24. The applicant in the application dated 31st March 2014 and the deponent of the affidavit sworn in support of the application on 24th March 2014 is also one of the deponents of the affidavit in support of the petition sworn on 15th February 1994. Whereas she disowns the “consent letter” and its contents, she does not disown her affidavit of 15th February 1994 and its contents.
25. It is averred in the applicant’s affidavit of 24th March 2014 that I declared Stephen Maina Githaiga and Keziah Njeri to be heirs and survivors of the deceased without documentary proof. I find this surprising. The deponent of the affidavit of 24the March 2014 swore an affidavit ten (10) years ago on 15th February 1994 where she identified Maina Githaiga and Keziah Njeri as survivors of the deceased in their respective capacities as son and daughter respectively. This was a statement that she made on oath before a Commissioner for Oaths, Lucy G. Njiru, of Post Office Box number 75219 Nairobi. It is inconceivable that the deponent can now turn around, having stated on oath that these two were children of the deceased, to state that there was no basis for my coming to the conclusion that there was no evidence that they were not the children of the deceased.

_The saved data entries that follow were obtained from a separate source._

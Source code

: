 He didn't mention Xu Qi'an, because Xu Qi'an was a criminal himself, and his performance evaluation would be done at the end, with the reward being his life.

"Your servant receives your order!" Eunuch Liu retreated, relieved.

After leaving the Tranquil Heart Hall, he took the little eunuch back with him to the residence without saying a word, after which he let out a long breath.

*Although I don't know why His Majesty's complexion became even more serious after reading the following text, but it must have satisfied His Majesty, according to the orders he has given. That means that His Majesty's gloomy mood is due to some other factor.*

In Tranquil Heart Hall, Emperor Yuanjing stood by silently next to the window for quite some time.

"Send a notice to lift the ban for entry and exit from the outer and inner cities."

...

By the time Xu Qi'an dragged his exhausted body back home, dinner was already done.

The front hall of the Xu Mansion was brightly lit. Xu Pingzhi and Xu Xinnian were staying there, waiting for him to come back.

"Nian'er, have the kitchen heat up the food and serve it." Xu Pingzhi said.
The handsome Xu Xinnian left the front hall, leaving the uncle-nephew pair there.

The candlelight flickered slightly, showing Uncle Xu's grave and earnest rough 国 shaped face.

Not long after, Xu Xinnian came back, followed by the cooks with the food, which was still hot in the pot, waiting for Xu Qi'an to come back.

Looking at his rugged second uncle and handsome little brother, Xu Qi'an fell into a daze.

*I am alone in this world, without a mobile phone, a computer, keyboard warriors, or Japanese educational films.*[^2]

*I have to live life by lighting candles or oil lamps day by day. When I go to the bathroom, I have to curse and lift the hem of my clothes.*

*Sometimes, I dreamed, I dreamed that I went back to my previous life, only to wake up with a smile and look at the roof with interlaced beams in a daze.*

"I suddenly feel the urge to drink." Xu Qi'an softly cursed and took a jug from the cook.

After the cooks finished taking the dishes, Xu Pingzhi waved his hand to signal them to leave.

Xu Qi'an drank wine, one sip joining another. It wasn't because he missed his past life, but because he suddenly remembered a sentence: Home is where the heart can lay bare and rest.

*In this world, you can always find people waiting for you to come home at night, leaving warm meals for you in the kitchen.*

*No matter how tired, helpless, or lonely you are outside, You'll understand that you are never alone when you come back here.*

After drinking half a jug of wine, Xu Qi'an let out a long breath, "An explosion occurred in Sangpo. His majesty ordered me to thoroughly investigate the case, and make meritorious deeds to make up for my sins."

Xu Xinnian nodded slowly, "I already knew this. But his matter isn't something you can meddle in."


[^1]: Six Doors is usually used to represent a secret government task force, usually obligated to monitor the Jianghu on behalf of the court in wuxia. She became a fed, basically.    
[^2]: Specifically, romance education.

26. It is instructive that the grant of letters of administration intestate made on 13th July 1994 to Jemimah Wambui Githaiga and Anne Wambui of P.O. Box 824 Karatina was made on the basis of the information in the petition filed by the applicant and her mother on 24th February 1994 and their affidavit in support of the petition sworn on 15th February 1994, where Maina Githaiga and Lucy Njeri are named as heirs and survivors. To turn around and deny the two is to admit that the grant made on 13th July 1994 was given on basis of false information. The applicant is speaking from both sides of her mouth when she says in her affidavit of 15th February 1994 that the two are children of the deceased and in her affidavit of 24th March 2014 that the two are not children of the deceased.
27. In view of everything that I have said in the foregoing paragraphs I do not find any other sufficient reason upon which I can review the judgment of 8th November 2013. There is no merit in the application 31st March 2014 and I do hereby dismiss the same with costs.
DATED, SIGNED and DELIVERED at NAIROBI this 30th DAY OF January 2015.